_Task requirements_
Write out, word for word, each line from the start of the entries through the one holding "expenses for conferences**"; omit the pictures.

(Records from a data source)
-*-*-
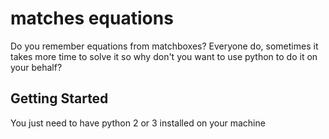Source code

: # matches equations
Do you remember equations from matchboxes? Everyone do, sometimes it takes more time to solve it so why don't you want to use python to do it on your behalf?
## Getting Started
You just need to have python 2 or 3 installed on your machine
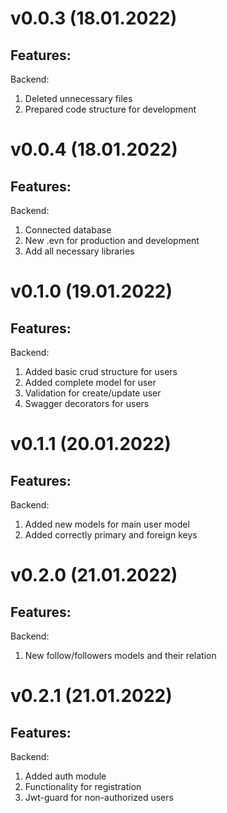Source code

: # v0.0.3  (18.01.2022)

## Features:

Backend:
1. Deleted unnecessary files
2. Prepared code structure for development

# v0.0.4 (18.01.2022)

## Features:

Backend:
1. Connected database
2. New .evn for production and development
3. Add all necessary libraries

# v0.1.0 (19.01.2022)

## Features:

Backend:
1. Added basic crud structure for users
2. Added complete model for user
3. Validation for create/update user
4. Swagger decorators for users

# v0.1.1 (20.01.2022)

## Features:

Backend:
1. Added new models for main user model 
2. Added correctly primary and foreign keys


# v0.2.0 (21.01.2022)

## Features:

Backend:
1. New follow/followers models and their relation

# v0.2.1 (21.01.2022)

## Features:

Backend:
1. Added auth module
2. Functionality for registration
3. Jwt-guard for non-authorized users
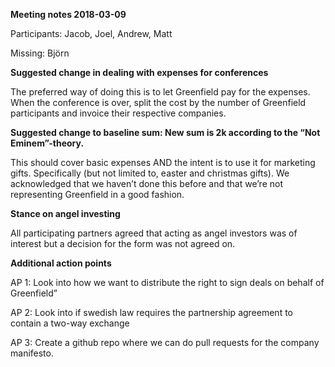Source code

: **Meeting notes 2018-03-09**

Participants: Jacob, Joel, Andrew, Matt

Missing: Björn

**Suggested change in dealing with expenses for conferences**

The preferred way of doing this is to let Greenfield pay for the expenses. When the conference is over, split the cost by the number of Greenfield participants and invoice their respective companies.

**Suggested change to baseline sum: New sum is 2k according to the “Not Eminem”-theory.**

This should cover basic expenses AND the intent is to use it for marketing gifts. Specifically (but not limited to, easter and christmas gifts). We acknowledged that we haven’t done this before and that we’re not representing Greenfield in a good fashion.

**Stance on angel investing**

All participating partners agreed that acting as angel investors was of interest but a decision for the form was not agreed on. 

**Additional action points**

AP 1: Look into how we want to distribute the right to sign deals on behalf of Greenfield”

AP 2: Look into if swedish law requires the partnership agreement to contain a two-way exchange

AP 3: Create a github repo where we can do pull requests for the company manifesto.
-*-*-
_Output of the exercise_
Source code

: # matches equations
Do you remember equations from matchboxes? Everyone do, sometimes it takes more time to solve it so why don't you want to use python to do it on your behalf?
## Getting Started
You just need to have python 2 or 3 installed on your machine
Source code

: # v0.0.3  (18.01.2022)

## Features:

Backend:
1. Deleted unnecessary files
2. Prepared code structure for development

# v0.0.4 (18.01.2022)

## Features:

Backend:
1. Connected database
2. New .evn for production and development
3. Add all necessary libraries

# v0.1.0 (19.01.2022)

## Features:

Backend:
1. Added basic crud structure for users
2. Added complete model for user
3. Validation for create/update user
4. Swagger decorators for users

# v0.1.1 (20.01.2022)

## Features:

Backend:
1. Added new models for main user model 
2. Added correctly primary and foreign keys


# v0.2.0 (21.01.2022)

## Features:

Backend:
1. New follow/followers models and their relation

# v0.2.1 (21.01.2022)

## Features:

Backend:
1. Added auth module
2. Functionality for registration
3. Jwt-guard for non-authorized users
Source code

: **Meeting notes 2018-03-09**

Participants: Jacob, Joel, Andrew, Matt

Missing: Björn

**Suggested change in dealing with expenses for conferences**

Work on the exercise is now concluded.